= Beginning of Section =

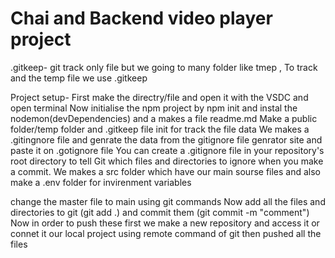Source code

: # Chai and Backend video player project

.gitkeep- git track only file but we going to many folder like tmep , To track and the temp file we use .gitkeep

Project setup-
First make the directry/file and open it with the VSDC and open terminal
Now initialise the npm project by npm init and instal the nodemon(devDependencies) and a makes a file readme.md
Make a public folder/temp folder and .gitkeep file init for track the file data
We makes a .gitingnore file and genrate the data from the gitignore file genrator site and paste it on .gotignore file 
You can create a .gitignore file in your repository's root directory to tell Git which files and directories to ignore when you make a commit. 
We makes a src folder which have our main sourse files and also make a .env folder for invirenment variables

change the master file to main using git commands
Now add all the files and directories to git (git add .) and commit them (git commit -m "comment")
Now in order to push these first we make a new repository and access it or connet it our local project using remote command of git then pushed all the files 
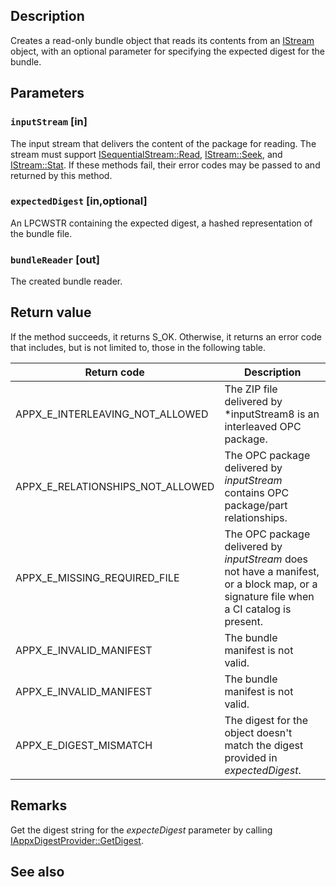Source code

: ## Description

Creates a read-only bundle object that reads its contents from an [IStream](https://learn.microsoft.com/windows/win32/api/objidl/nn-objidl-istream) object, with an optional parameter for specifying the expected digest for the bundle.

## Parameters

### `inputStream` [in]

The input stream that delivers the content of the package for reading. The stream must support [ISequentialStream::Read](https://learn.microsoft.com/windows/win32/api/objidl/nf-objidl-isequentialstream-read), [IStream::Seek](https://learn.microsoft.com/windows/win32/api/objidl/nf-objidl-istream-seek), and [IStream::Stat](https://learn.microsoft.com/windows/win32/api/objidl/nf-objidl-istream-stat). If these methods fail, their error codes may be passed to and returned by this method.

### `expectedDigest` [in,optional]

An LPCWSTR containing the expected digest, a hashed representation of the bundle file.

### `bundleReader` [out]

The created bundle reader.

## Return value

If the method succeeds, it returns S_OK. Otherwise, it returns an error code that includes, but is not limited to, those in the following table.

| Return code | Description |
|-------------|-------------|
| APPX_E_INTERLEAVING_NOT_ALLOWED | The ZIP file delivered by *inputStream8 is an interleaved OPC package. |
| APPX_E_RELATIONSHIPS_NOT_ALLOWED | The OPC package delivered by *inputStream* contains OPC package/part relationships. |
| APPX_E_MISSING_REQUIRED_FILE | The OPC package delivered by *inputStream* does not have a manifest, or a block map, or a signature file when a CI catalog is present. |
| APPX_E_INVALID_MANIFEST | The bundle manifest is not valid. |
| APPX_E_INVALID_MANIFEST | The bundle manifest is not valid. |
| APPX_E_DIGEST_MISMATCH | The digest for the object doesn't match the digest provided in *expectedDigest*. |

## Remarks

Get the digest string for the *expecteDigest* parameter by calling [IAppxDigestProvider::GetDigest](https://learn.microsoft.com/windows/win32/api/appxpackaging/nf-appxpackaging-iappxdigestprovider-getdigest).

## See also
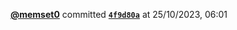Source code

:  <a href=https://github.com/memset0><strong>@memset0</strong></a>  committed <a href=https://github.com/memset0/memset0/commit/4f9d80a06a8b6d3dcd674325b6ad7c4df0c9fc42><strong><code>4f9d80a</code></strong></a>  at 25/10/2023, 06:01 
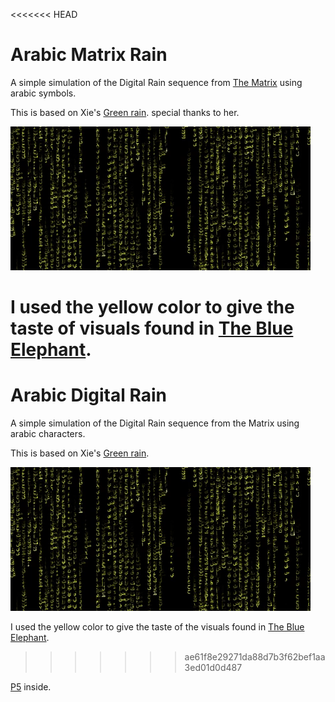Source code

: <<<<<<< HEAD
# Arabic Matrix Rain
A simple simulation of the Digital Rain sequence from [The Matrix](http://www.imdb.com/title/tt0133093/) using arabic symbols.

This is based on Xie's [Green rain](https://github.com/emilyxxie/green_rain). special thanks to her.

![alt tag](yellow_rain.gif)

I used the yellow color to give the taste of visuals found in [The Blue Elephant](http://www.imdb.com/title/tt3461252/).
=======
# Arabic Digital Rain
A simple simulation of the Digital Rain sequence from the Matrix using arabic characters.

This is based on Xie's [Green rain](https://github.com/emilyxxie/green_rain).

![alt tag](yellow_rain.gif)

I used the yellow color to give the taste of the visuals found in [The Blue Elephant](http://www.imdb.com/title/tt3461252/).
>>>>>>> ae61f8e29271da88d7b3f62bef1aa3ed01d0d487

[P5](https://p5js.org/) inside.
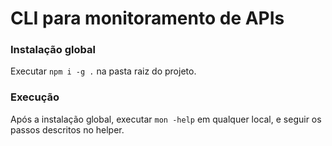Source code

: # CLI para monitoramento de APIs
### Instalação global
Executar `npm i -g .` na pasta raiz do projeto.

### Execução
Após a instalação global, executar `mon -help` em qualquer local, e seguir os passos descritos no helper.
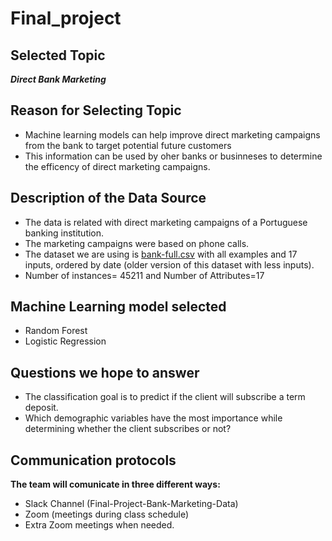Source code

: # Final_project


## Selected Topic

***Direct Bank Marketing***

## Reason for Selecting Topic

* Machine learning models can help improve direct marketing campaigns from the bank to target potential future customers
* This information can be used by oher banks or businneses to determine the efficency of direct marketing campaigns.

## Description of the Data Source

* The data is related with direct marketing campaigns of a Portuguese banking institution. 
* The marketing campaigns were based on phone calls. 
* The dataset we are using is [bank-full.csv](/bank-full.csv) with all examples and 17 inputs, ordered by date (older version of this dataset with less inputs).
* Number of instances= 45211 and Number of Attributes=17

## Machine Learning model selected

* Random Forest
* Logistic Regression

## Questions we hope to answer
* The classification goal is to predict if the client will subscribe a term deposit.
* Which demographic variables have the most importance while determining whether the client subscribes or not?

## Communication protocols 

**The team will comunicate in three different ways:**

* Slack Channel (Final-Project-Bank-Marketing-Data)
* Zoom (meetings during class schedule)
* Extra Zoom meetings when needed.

= End of Section =

Exercise objective
Look above for the line containing "### Execução", then write out every line from there down to the line containing "## Questions we hope to answer", that line included, with no pictures.

Response for this exercise
### Execução
Após a instalação global, executar `mon -help` em qualquer local, e seguir os passos descritos no helper.
Source code

: # Final_project


## Selected Topic

***Direct Bank Marketing***

## Reason for Selecting Topic

* Machine learning models can help improve direct marketing campaigns from the bank to target potential future customers
* This information can be used by oher banks or businneses to determine the efficency of direct marketing campaigns.

## Description of the Data Source

* The data is related with direct marketing campaigns of a Portuguese banking institution. 
* The marketing campaigns were based on phone calls. 
* The dataset we are using is [bank-full.csv](/bank-full.csv) with all examples and 17 inputs, ordered by date (older version of this dataset with less inputs).
* Number of instances= 45211 and Number of Attributes=17

## Machine Learning model selected

* Random Forest
* Logistic Regression

## Questions we hope to answer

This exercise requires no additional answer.